• [Exercise details] Up to and including the line that contains "### 2. Screen Archetypesm", return every line from the start of the data, unchanged.

• [Records provided]
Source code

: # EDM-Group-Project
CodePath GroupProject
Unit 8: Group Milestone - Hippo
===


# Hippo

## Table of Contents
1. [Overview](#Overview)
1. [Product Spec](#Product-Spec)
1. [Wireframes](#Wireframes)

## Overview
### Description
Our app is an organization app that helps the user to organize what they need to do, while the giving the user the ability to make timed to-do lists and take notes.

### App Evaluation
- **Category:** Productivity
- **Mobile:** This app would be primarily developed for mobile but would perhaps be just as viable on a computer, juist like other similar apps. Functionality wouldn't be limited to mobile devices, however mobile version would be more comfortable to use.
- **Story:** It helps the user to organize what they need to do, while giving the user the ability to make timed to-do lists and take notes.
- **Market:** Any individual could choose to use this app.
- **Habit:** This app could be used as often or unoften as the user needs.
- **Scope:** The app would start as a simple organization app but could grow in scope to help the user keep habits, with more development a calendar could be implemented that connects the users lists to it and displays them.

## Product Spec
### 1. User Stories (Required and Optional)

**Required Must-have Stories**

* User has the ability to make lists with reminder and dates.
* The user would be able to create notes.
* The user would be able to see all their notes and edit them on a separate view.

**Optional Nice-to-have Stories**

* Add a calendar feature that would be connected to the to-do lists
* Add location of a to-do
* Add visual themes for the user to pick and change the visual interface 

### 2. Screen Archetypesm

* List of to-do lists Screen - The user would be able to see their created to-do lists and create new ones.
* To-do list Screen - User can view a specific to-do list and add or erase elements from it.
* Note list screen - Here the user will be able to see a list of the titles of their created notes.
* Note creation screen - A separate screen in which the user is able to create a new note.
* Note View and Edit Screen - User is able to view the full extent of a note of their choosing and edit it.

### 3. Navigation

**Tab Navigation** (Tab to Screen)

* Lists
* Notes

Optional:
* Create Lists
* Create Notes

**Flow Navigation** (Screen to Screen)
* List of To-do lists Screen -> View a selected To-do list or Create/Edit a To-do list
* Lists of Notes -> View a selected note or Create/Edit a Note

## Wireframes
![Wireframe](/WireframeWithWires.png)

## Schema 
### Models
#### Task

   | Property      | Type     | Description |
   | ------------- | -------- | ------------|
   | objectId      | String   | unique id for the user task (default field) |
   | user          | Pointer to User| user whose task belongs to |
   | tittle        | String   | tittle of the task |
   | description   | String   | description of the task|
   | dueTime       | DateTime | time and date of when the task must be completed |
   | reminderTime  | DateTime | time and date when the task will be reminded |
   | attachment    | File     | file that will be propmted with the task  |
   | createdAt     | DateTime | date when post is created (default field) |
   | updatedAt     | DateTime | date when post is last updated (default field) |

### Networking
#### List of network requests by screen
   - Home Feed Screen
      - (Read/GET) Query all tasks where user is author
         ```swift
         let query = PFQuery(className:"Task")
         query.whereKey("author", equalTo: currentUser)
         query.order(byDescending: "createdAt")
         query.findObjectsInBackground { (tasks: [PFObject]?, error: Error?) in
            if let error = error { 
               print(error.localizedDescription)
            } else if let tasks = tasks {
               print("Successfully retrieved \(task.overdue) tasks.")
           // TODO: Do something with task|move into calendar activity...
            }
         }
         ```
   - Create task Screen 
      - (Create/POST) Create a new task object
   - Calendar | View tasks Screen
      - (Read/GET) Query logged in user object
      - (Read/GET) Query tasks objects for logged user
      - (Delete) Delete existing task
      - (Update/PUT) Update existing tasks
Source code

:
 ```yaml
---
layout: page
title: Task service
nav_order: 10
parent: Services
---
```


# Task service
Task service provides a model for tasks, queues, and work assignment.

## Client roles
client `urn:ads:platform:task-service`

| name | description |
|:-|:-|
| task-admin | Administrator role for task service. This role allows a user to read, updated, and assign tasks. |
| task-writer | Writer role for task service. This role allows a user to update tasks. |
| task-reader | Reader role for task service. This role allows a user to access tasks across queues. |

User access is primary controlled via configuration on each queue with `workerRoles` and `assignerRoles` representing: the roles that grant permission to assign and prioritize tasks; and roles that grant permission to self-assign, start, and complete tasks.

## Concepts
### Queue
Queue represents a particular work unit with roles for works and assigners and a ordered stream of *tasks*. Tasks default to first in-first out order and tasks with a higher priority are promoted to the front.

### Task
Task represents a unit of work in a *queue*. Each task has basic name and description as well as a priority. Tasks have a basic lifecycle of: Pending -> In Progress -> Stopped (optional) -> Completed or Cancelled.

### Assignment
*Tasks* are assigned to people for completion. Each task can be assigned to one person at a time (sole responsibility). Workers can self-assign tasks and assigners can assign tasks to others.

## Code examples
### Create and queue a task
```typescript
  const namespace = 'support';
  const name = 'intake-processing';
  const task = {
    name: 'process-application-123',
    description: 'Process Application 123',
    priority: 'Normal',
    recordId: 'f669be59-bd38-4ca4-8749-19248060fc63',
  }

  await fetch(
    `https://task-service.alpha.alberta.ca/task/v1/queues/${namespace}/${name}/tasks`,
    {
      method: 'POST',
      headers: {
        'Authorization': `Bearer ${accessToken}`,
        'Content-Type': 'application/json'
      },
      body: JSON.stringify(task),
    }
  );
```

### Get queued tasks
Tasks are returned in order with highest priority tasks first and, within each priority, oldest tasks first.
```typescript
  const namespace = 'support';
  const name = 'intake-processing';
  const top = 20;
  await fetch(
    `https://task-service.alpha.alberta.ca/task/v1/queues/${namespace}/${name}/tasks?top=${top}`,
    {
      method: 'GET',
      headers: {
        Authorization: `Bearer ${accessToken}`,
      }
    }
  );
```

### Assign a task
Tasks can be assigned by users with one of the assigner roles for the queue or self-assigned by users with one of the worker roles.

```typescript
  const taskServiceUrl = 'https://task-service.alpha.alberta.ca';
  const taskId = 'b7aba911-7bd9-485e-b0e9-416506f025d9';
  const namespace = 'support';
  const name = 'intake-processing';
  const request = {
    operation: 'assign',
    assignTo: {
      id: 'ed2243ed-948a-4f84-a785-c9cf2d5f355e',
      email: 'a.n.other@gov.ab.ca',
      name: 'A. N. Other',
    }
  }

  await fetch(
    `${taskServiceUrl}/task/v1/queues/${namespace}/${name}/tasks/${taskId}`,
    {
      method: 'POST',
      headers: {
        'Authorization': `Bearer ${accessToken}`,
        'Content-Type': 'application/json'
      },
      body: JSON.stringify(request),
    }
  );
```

• [Response box]
Source code

: # EDM-Group-Project
CodePath GroupProject
Unit 8: Group Milestone - Hippo
===


# Hippo

## Table of Contents
1. [Overview](#Overview)
1. [Product Spec](#Product-Spec)
1. [Wireframes](#Wireframes)

## Overview
### Description
Our app is an organization app that helps the user to organize what they need to do, while the giving the user the ability to make timed to-do lists and take notes.

### App Evaluation
- **Category:** Productivity
- **Mobile:** This app would be primarily developed for mobile but would perhaps be just as viable on a computer, juist like other similar apps. Functionality wouldn't be limited to mobile devices, however mobile version would be more comfortable to use.
- **Story:** It helps the user to organize what they need to do, while giving the user the ability to make timed to-do lists and take notes.
- **Market:** Any individual could choose to use this app.
- **Habit:** This app could be used as often or unoften as the user needs.
- **Scope:** The app would start as a simple organization app but could grow in scope to help the user keep habits, with more development a calendar could be implemented that connects the users lists to it and displays them.

## Product Spec
### 1. User Stories (Required and Optional)

**Required Must-have Stories**

* User has the ability to make lists with reminder and dates.
* The user would be able to create notes.
* The user would be able to see all their notes and edit them on a separate view.

**Optional Nice-to-have Stories**

* Add a calendar feature that would be connected to the to-do lists
* Add location of a to-do
* Add visual themes for the user to pick and change the visual interface 

### 2. Screen Archetypesm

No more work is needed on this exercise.